LA ÚLTIMA FLOTA DE INDIAS, En Santa Cruz de Tenerife

Santa Cruz de Tenerife fue el “último” puerto donde recaló la “última” Flota de Indias, al mando de Antonio de Ulloa y de la Torre. Finalizaría así una tradición de 250 años con el decreto de libre comercio de 12 de octubre 1778. Aunque Santa Cruz seguiría siendo, con el nuevo ordenamiento, uno de los puertos autorizados para el comercio trasatlántico junto con el de Palma de Mallorca y otros once peninsulares. 

Lo curioso de aquella recalada en Santa Cruz es que se hizo del 21 al 31 de mayo de 1778, de regreso a Cádiz.

Antonio de Ulloa había salido dos años antes con los navíos Dragón y España, de 64 cañones, escoltando a quince mercantes cargados con hierro, acero, azogue, telas, papel, libros, aceite, vinos, aguardientes, herramientas, etc. Y a la vuelta con caudales de oro, plata y cobre (en barras), grana y añil.   

Entonces ya se fraguaba el conflicto con Gran Bretaña por la independencia de las Trece Colonias, a las que Espa-ña apoyaba. Tras salir la flota de la Habana el 9 de marzo de 1778 de regreso a Cádiz, pasado el canal de Bahamas, Ulloa abrió los sobres secretos con las nuevas instrucciones del secretario de Marina. En ellas se le ordenaba tomar una derrota inusual para evitar a los buques británicos, que le llevó al norte de las Azores para después arrumbar a cabo Cantín, en la costa de Berbería, antes de entrar en Santa Cruz de Tenerife. Donde la flota, con parecido número de tripulantes al de habitantes que tenía la población, se aprovisionó de agua y víveres. Después remon-taría hacia el Norte hasta encontrar los vientos de poniente entre Azores y Madeira que le llevarían a entrar en Cádiz el 29 de julio, quedando los 22 millones de pesos que llevaba a buen recaudo.

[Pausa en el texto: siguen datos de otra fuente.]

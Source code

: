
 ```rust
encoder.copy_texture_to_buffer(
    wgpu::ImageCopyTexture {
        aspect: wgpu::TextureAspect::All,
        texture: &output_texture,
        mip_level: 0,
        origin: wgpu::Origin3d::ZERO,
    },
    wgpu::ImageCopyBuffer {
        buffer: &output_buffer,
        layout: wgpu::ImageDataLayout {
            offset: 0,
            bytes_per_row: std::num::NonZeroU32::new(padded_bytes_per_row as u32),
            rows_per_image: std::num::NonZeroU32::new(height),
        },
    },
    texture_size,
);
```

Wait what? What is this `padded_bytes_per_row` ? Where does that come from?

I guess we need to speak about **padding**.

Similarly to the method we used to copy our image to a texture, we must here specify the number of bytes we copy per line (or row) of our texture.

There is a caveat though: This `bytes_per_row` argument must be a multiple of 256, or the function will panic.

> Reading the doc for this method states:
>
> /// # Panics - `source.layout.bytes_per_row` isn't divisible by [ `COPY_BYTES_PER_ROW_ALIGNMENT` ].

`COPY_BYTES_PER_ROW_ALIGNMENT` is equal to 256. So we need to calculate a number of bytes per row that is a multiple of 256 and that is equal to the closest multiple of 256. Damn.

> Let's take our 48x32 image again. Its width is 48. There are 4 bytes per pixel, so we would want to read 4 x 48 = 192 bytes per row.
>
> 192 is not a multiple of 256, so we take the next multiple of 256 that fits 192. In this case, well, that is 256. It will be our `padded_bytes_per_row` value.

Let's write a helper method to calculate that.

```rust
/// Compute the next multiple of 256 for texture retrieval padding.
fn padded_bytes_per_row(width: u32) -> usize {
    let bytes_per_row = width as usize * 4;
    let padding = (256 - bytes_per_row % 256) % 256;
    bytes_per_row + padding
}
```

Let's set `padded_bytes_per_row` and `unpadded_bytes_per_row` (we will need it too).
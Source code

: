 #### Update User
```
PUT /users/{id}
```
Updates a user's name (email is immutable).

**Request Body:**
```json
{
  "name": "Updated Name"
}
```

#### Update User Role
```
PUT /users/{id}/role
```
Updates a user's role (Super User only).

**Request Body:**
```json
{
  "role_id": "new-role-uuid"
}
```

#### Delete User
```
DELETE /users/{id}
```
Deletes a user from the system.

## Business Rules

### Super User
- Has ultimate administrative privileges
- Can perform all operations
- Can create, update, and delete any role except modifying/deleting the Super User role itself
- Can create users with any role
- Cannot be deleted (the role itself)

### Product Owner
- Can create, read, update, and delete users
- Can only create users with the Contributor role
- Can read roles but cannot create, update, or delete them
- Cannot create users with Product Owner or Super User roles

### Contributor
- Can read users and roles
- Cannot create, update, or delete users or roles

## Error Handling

En esta última parte del viaje Ulloa observó y midió, por primera vez desde el mar, un eclipse de Sol. Demos-trando su capacidad científica. Recordemos en ese sentido que, Ulloa, estableció en la capital de España el primer gabinete de metalurgia y el de historia natural. Descubrió las propiedades del platino y lo introdujo en Europa. Fue pionero en el conocimiento de la electricidad y del magnetismo artificial. Perfeccionó la imprenta, el arte de grabar en cobre y piedra. La relojería y cronometría naval. Realizó el proyecto y comenzó las obras de los canales de navegación y riego de Castilla. Dirigió los trabajos planimétricos en torno a Madrid, e hizo escuela para los que se levantarían en el resto de España. Montó una fábrica de paños finos en Segovia. Descubrió conchas marinas en la cordillera de los Andes. Difundió la existencia del árbol de la canela y el del caucho. Reguló el comercio de frutos de España con los puertos de América. Normalizó la fabricación de jarcias y lonas. Hizo visible la circulación de la sangre en colas de peces. Desarrolló la cirugía, eligió a jóvenes capacitados que viajaron a Suiza, París y Holanda, para su mejor formación como cirujanos navales. Describió el soroche o mal de altura. Descubrió la conservación de los alimentos por congelación. Además de medir el meridiano terrestre junto a Jorge Juan y producir los navíos tecnológicamente más avanzados de su época, como el Montañés, siendo Director General e la Armada.